**Activity:**
If a line of the material contains "Open", copy it.

───── Data to examine

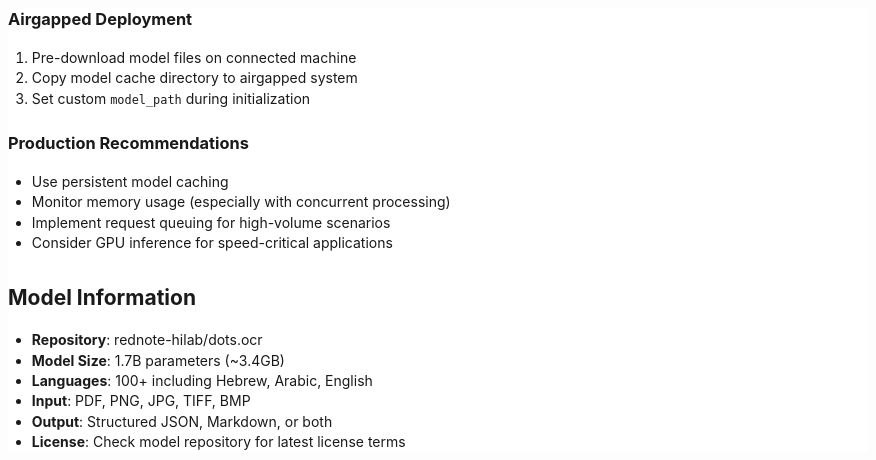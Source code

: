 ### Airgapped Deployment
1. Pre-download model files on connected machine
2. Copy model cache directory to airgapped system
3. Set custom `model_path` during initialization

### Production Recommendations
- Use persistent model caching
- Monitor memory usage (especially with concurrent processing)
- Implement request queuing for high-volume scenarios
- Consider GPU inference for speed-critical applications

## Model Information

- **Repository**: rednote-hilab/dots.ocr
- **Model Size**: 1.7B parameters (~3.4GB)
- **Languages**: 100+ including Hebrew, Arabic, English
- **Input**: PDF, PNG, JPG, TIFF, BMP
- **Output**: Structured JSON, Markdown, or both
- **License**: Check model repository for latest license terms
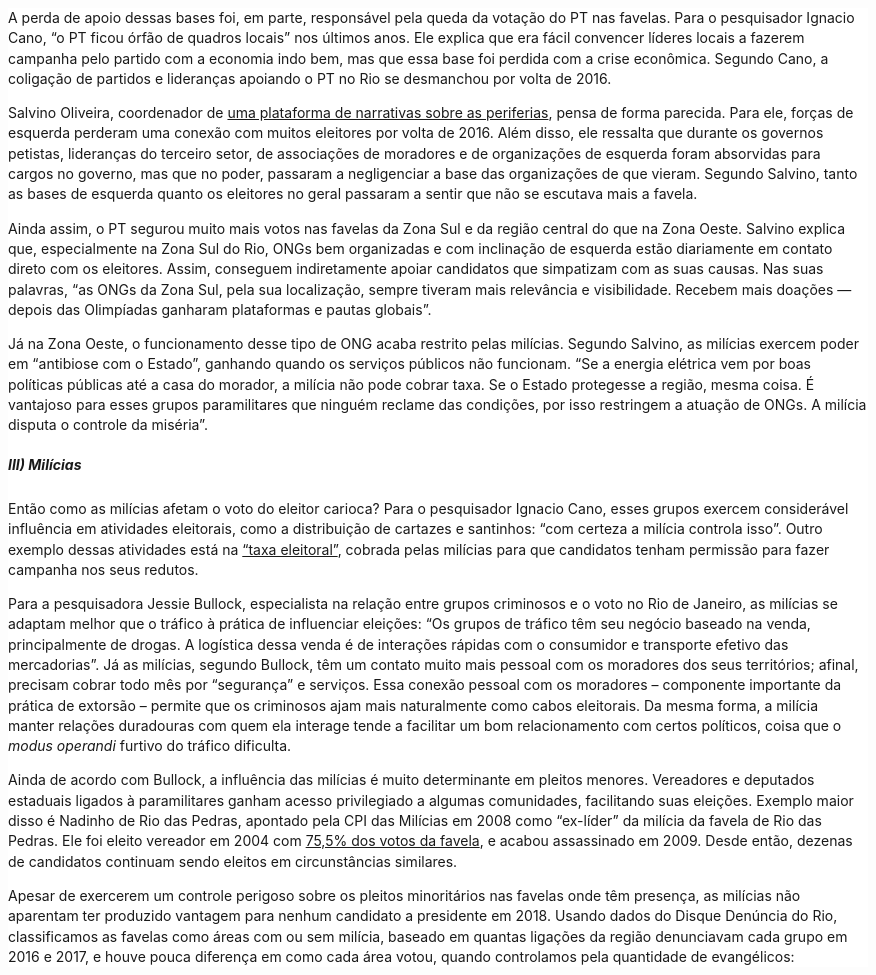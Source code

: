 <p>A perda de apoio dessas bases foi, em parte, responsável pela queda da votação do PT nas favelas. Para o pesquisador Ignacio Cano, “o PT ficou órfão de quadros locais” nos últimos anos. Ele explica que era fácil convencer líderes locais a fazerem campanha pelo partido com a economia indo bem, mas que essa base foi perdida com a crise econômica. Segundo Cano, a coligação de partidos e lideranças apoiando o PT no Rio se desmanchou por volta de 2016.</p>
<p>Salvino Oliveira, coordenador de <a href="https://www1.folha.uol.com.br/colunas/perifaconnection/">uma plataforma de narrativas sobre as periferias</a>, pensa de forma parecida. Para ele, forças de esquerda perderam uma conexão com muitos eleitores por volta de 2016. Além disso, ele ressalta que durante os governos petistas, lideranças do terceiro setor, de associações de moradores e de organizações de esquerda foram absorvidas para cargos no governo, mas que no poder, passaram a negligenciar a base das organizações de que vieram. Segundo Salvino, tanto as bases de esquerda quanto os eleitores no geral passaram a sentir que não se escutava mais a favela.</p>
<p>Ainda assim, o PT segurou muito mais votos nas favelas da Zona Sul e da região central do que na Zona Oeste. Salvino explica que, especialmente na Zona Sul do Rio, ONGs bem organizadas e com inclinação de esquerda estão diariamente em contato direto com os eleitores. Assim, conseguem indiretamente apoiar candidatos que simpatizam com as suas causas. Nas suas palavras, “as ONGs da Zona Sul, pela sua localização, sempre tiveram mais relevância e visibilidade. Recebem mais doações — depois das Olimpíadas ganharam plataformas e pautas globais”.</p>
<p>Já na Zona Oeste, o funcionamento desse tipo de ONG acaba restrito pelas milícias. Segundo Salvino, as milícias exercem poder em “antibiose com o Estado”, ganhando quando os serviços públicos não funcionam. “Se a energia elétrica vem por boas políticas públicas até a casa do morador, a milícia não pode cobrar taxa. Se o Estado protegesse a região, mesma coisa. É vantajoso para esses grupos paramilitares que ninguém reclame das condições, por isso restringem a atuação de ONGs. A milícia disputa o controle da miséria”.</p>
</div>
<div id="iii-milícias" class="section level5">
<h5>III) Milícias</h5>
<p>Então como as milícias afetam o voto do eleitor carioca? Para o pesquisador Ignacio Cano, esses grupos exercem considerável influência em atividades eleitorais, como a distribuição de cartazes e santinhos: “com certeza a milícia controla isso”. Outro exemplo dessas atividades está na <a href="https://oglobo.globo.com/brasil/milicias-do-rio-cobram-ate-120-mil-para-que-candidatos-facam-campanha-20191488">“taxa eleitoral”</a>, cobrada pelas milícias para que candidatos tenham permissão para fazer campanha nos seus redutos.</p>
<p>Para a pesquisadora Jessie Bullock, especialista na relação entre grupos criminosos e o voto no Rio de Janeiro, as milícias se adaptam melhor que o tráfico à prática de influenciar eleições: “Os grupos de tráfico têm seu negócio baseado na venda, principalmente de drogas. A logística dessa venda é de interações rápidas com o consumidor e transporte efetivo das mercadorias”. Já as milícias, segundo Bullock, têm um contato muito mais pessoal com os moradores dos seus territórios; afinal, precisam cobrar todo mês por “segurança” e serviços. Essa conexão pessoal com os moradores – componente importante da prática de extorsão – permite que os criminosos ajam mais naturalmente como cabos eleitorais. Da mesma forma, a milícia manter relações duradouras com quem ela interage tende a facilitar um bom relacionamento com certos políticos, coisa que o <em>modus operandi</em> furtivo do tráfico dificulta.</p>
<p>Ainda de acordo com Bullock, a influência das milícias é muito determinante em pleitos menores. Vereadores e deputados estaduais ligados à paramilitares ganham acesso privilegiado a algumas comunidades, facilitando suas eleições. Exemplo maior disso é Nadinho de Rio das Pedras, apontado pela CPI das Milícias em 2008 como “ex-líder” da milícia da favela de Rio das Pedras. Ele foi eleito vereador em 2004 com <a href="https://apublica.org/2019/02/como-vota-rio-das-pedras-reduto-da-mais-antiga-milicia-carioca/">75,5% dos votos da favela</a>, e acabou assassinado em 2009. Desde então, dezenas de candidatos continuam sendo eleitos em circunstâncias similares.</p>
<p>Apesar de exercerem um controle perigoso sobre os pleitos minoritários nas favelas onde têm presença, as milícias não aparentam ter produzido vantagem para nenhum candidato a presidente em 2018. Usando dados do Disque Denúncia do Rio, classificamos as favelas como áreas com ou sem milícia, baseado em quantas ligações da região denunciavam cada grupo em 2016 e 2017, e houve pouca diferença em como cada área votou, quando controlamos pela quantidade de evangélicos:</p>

──────────
───── Data to examine

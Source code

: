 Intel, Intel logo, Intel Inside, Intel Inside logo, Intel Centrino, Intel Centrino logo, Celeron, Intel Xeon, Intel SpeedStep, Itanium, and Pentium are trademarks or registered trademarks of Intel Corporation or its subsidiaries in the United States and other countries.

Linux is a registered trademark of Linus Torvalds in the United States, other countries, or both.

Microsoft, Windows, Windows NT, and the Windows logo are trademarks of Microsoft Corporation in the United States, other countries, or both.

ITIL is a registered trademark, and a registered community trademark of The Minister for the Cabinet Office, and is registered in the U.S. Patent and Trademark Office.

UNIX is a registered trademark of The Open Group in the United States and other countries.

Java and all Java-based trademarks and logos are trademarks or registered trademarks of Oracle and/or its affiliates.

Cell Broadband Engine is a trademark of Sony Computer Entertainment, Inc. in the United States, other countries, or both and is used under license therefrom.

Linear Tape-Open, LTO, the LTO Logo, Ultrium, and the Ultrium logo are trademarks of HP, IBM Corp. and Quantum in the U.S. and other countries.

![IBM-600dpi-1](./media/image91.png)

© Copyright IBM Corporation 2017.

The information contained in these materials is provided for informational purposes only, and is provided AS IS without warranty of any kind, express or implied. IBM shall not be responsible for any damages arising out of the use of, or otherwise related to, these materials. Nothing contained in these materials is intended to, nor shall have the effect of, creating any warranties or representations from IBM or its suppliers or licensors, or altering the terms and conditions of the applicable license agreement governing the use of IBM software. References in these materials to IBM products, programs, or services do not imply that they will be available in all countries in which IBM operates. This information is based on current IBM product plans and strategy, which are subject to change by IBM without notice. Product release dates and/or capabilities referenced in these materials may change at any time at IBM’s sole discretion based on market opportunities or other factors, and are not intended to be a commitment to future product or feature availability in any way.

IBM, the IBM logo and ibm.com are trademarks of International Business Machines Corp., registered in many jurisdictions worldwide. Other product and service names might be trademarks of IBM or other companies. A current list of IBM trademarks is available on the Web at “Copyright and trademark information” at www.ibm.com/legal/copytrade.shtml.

──────────
───── Data to examine

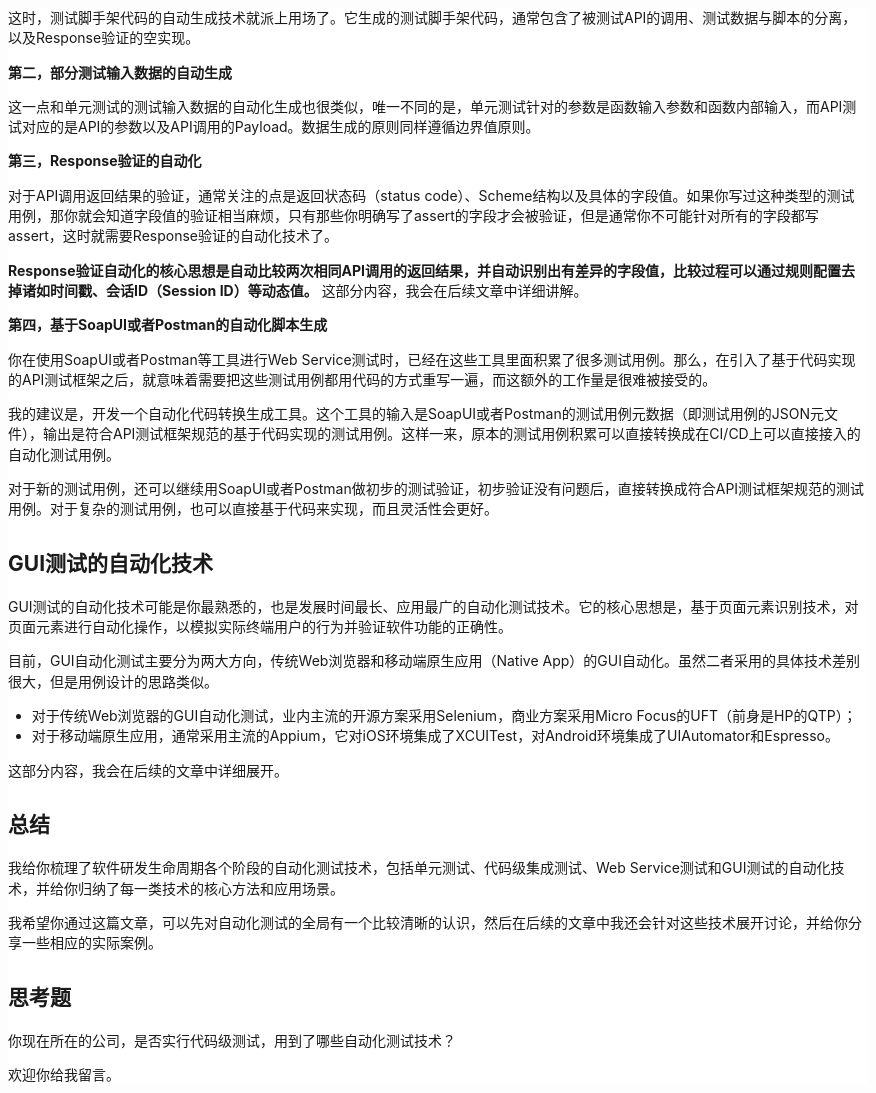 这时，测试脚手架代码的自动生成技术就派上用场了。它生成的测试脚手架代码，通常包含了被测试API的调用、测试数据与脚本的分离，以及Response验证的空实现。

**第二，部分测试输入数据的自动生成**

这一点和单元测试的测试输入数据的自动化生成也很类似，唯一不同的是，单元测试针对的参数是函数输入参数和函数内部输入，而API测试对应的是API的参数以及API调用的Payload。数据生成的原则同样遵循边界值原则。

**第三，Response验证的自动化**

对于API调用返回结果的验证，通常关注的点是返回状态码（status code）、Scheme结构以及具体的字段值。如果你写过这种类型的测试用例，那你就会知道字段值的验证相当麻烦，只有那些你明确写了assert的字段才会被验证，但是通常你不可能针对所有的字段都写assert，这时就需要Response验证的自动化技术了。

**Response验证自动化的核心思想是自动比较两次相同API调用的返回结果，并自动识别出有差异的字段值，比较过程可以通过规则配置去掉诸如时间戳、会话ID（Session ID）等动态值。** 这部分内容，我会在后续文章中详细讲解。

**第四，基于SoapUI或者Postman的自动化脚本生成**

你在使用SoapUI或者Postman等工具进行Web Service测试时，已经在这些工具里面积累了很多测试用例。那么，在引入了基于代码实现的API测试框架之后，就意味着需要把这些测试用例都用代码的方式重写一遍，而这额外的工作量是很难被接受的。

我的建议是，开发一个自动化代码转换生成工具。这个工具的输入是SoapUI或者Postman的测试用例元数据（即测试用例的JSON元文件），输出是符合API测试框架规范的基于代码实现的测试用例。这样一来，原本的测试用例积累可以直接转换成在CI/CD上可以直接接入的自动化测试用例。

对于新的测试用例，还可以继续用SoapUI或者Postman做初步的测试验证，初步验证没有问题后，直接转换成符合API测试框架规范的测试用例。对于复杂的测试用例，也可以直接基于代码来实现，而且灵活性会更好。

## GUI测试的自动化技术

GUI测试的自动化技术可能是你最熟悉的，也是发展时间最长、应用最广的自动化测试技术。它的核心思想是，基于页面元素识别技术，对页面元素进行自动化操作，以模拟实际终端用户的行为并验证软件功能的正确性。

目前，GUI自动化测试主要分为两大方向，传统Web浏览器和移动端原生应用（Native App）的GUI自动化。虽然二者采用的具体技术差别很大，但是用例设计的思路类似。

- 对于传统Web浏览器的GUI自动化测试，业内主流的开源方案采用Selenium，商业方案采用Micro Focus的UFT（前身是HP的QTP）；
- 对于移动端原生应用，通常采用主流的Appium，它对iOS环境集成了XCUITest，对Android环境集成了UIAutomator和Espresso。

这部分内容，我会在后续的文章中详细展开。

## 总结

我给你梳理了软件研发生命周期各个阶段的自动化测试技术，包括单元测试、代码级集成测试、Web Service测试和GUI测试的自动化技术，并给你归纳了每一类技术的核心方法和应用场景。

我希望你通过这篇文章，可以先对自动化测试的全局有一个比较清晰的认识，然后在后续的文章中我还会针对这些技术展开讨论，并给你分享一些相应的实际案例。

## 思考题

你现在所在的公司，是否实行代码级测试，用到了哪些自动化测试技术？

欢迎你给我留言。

──────────

**Final answer:**
UNIX is a registered trademark of The Open Group in the United States and other countries.
Linear Tape-Open, LTO, the LTO Logo, Ultrium, and the Ultrium logo are trademarks of HP, IBM Corp. and Quantum in the U.S. and other countries.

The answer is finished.